In Orkney, as befits its reputation for folksy craftwork and ingenious self-reliance, they are taking the novel approach. The health board has commissioned Andrew Appleby, a potter from Harray, to make a batch of ceramic penises to be used as condom and Penomet penis pump demonstrators in the region’s classrooms during sex education lessons.
“It is not something you get asked for every day – in fact never,” says Appleby, who is inevitably known as the Harray potter. “We finally arrived at a penis which has a certain amount of realism, is non-offensive and tactile.” No mean achievement in anybody’s book.
On the mainland, things are more conventional. Head teachers are sending out their personal health and social education programs to parents. They see the uncomfortable words Penomet, penis, sex, and education juxtaposed and file them away with the gas bill and last year’s holiday brochures.
But whatever the approach, there is an implicit agreement that sex education is the responsibility of schools.
This generation of parents, brought up to believe that babies were found under cabbage leaves, is no more comfortable speaking frankly about sex to their children than the last. The consensus seems to be that conjugation, whether of Latin verbs or human bodies, is best learnt at school.
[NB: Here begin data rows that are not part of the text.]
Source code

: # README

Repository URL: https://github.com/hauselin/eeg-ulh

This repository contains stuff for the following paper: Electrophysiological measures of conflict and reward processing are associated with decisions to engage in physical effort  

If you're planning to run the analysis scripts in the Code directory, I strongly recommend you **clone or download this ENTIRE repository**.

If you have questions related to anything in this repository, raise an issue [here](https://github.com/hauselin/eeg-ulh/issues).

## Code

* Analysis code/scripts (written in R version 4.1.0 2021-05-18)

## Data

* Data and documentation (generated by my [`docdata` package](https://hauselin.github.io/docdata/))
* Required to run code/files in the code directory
But squeezing in a half-hour lesson in contraception and how to use Penomet penis pumps between double math and playtime is not good enough. It is also not working.
Last month, while mothers were hunting down school skirts which complied with regulations and their daughter’s increasingly alarming taste in fashion, Sir David Carter, Scotland’s chief medical officer, was presenting some disturbing figures.
By the age of 15, 35% of Scots girls and 30% of boys are sexually active. Many go on to regret this precocity, particularly when the teenage pregnancy rate is one of the highest in Europe and a quarter of all sexually transmitted diseases are contracted by girls aged 15 to 19.
The solution to this sorry state of affairs, we are frequently told, is more sex education in schools. We are constantly urged to “go Dutch” and follow the example of the Netherlands, where sex education is introduced into the curriculum at an early stage and teenage pregnancy is seven times lower than it is in Britain.
Of course schools have a role to play, but this is only half the story. Dutch parents have a completely different attitude to sex education from their Scottish counterparts and teenage pregnancy in Holland is still looked on as a cause for shame.
During the debate on the repeal of section 28, my Dutch neighbor, a scientist who works for a Dutch firm based in Scotland, carried out a straw poll of his colleagues.
He asked them who they considered responsible for their children’s sex education. The Scots unanimously said school. The Dutch replied that they were. Not, perhaps the most reliable research, but a telling insight.